• _PROBLEM_: The response should contain only those lines of the entries below that include the string "delle".

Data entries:
--- --- ---

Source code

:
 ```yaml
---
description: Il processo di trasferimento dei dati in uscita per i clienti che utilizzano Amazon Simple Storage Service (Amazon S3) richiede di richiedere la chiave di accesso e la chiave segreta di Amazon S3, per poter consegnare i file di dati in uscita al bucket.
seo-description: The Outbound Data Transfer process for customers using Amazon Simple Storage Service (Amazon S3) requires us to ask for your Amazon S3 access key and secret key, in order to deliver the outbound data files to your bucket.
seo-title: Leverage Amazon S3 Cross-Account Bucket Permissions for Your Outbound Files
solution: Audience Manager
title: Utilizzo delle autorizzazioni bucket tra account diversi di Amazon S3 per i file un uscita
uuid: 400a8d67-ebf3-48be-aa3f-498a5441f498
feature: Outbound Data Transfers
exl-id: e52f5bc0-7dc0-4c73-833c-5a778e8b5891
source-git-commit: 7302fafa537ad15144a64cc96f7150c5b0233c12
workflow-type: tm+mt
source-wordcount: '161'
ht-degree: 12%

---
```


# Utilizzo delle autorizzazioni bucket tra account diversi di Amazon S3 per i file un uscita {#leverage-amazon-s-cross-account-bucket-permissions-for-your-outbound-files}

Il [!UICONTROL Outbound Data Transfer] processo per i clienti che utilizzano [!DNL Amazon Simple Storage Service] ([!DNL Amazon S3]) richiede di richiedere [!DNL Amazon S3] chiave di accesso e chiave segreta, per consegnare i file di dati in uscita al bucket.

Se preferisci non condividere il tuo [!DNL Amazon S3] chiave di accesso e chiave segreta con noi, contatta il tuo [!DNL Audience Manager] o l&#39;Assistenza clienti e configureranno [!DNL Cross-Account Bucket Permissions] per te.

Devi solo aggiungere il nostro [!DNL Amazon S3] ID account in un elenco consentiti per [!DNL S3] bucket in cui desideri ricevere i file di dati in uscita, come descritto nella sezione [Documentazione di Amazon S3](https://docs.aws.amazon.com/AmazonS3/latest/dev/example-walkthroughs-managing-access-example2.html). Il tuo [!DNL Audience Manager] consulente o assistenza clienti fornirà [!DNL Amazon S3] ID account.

--- --- ---

• _TASK RESULT_:
title: Utilizzo delle autorizzazioni bucket tra account diversi di Amazon S3 per i file un uscita
# Utilizzo delle autorizzazioni bucket tra account diversi di Amazon S3 per i file un uscita {#leverage-amazon-s-cross-account-bucket-permissions-for-your-outbound-files}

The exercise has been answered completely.